PLENARY KEYNOTE PROGRAM

The Drug Discovery Chemistry event is a dynamic conference for medicinal and biophysical chemists working in pharma and biotech. It is one of the few international events focused solely on discovery and optimization challenges of small molecule drug candidates.

Drug Discovery Chemistry offers a plenary keynote session on Tuesday, April 11 from 4:20 - 5:30 pm PDT and Thursday, April 13 from 8:30 - 9:30 am PDT. Join hundreds of your colleagues during each of these presentations, which include live Q&As with the audience.


PLENARY KEYNOTE SESSION - TUESDAY AFTERNOON

Michelle Arkin4:35 pm Targeting Nodes and Edges in Protein Networks
Michelle Arkin, PhD, Chair and Distinguished Professor, Pharmaceutical Chemistry & Director, Small Molecule Discovery Center, University of California, San Francisco
Protein interaction networks consist of protein nodes and interaction edges. We aim to inhibit or stabilize specific protein-protein interactions to dissect these complex networks for chemical biology and therapeutics discovery. Through covalent fragment-based approaches, we discovered compounds that selectively stabilized the chaperone 14-3-3 bound to diverse client proteins and altered their function. Additionally, function-selective inhibitors for the multifunctional enzyme VCP/p97 are providing new tools and drug leads for cancer.

Michelle Arkin is Professor and Chair of Pharmaceutical Chemistry at the University of California, San Francisco, and co-director of the Small Molecule Discovery Center. Her lab focuses on developing chemical probes and drug leads for novel targets, with a particular interest in protein-protein interactions and protein-degradation networks. Prior to UCSF, Michelle worked at Sunesis Pharmaceuticals, where she helped discover protein-protein interaction inhibitors for IL-2 and LFA-1 (lifitigrast, marketed by Novartis). She is a co-founder of Ambagon and Elgia Therapeutics.

PLENARY KEYNOTE SESSION - THURSDAY MORNING

Nicholas A. Meanwell, PhD8:35 am Reflections on a Career as a Medicinal Chemist in Drug Discovery
Nicholas A. Meanwell, PhD, Vice President (recently retired), Small Molecule Drug Discovery, Bristol Myers Squibb Co.
A successful drug candidate depends on many factors: creativity of scientists involved, effective collaboration and commitment by the team, and the quality of the compound advanced. I reflect on a 40-year career pursuing the discovery of drug candidates designed to address unmet medical need in the cardiovascular, CNS and viral diseases therapeutic areas and share undervalued strategies and other synthetic chemistry approaches for overcoming specific medicinal chemistry challenges.

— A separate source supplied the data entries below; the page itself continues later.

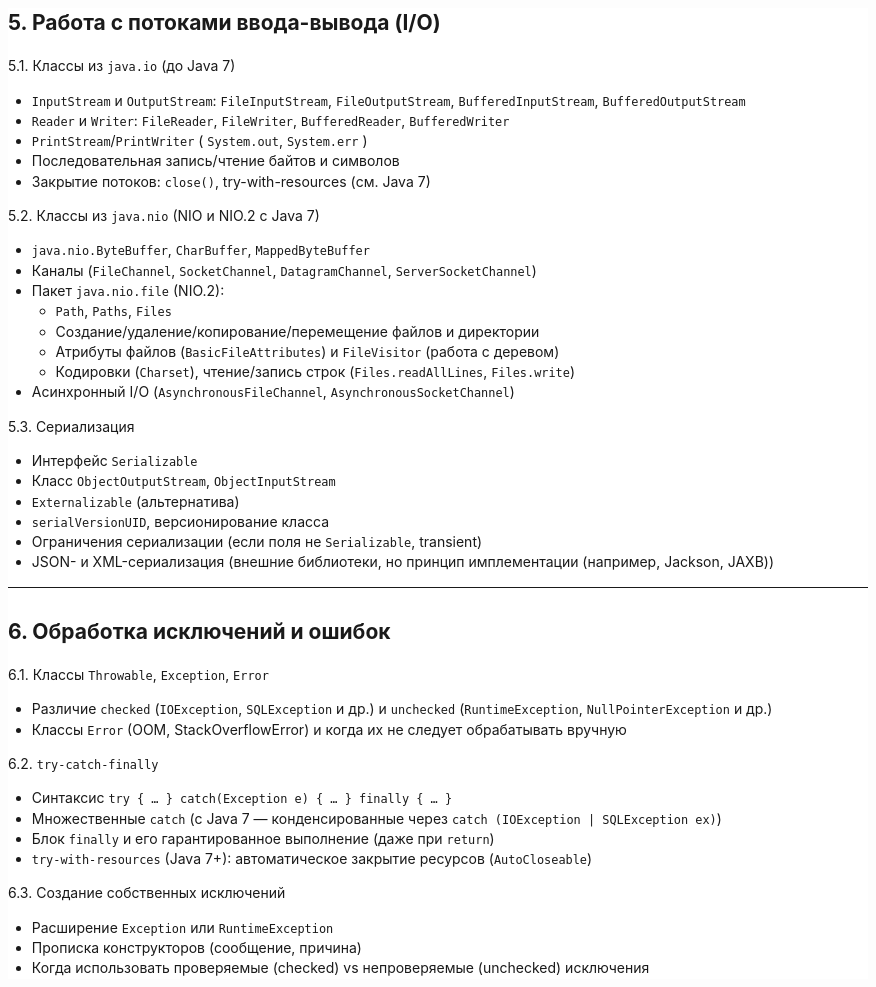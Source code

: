 
## 5. Работа с потоками ввода-вывода (I/O)

5.1. Классы из `java.io` (до Java 7)

- `InputStream` и `OutputStream`: `FileInputStream`, `FileOutputStream`, `BufferedInputStream`, `BufferedOutputStream`
- `Reader` и `Writer`: `FileReader`, `FileWriter`, `BufferedReader`, `BufferedWriter`
- `PrintStream`/`PrintWriter` ( `System.out`, `System.err` )
- Последовательная запись/чтение байтов и символов
- Закрытие потоков: `close()`, try-with-resources (см. Java 7)

5.2. Классы из `java.nio` (NIO и NIO.2 с Java 7)

- `java.nio.ByteBuffer`, `CharBuffer`, `MappedByteBuffer`
- Каналы (`FileChannel`, `SocketChannel`, `DatagramChannel`, `ServerSocketChannel`)
- Пакет `java.nio.file` (NIO.2):
    - `Path`, `Paths`, `Files`
    - Создание/удаление/копирование/перемещение файлов и директории
    - Атрибуты файлов (`BasicFileAttributes`) и `FileVisitor` (работа с деревом)
    - Кодировки (`Charset`), чтение/запись строк (`Files.readAllLines`, `Files.write`)
- Асинхронный I/O (`AsynchronousFileChannel`, `AsynchronousSocketChannel`)

5.3. Сериализация

- Интерфейс `Serializable`
- Класс `ObjectOutputStream`, `ObjectInputStream`
- `Externalizable` (альтернатива)
- `serialVersionUID`, версионирование класса
- Ограничения сериализации (если поля не `Serializable`, transient)
- JSON- и XML-сериализация (внешние библиотеки, но принцип имплементации (например, Jackson, JAXB))

---

## 6. Обработка исключений и ошибок

6.1. Классы `Throwable`, `Exception`, `Error`

- Различие `checked` (`IOException`, `SQLException` и др.) и `unchecked` (`RuntimeException`, `NullPointerException` и
  др.)
- Классы `Error` (OOM, StackOverflowError) и когда их не следует обрабатывать вручную

6.2. `try-catch-finally`

- Синтаксис `try { … } catch(Exception e) { … } finally { … }`
- Множественные `catch` (с Java 7 — конденсированные через `catch (IOException | SQLException ex)`)
- Блок `finally` и его гарантированное выполнение (даже при `return`)
- `try-with-resources` (Java 7+): автоматическое закрытие ресурсов (`AutoCloseable`)

6.3. Создание собственных исключений

- Расширение `Exception` или `RuntimeException`
- Прописка конструкторов (сообщение, причина)
- Когда использовать проверяемые (checked) vs непроверяемые (unchecked) исключения
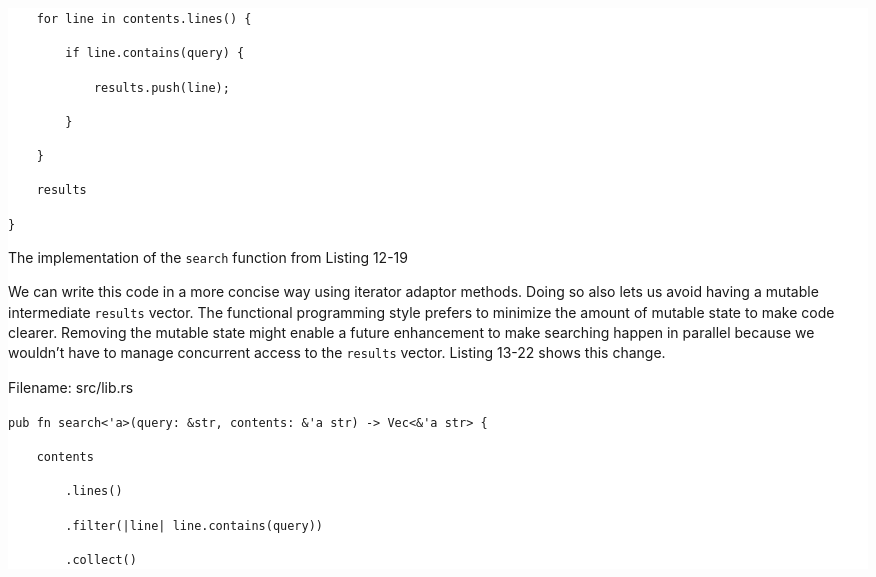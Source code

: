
 ```
    for line in contents.lines() {
```

```
        if line.contains(query) {
```

```
            results.push(line);
```

```
        }
```

```
    }
```

```

```

```
    results
```

```
}
```

The implementation of the `search` function from Listing 12-19

We can write this code in a more concise way using iterator adaptor methods.
Doing so also lets us avoid having a mutable intermediate `results` vector. The
functional programming style prefers to minimize the amount of mutable state to
make code clearer. Removing the mutable state might enable a future enhancement
to make searching happen in parallel because we wouldn’t have to manage
concurrent access to the `results` vector. Listing 13-22 shows this change.

Filename: src/lib.rs

```
pub fn search<'a>(query: &str, contents: &'a str) -> Vec<&'a str> {
```

```
    contents
```

```
        .lines()
```

```
        .filter(|line| line.contains(query))
```

```
        .collect()
```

Dr. Nicholas Meanwell, who retired in October 2022, was a Scientific Vice President in the Department of Small Molecule Drug Discovery at Bristol Myers Squibb. Over his 40-year career at BMS, he has led drug discovery programs in the cardiovascular, neurosciences, and virology therapeutic areas, research that has resulted in the advancement of 33 clinical candidates for the prevention of thrombosis, the treatment of stroke (MaxiPost), and therapy for viral infections, including RSV, HIV-1 (Rukobia), and HCV (Daklinza, Sunvepra, Xymency). He is the author of more than 300 publications and is named as an inventor on more than 140 issued U.S. Patents. Among his many contributions to the medicinal chemistry community and awards received, he is the current Perspectives Editor for the Journal of Medicinal Chemistry, he was inducted into the ACS Division of Medicinal Chemistry Hall of Fame in 2015, was the recipient of the 2015 Philip S. Portoghese Medicinal Chemistry Lectureship Award and the 2022 Alfred Burger Award in Medicinal Chemistry. He is a Fellow of the Royal Society of Chemistry and the American Chemical Society.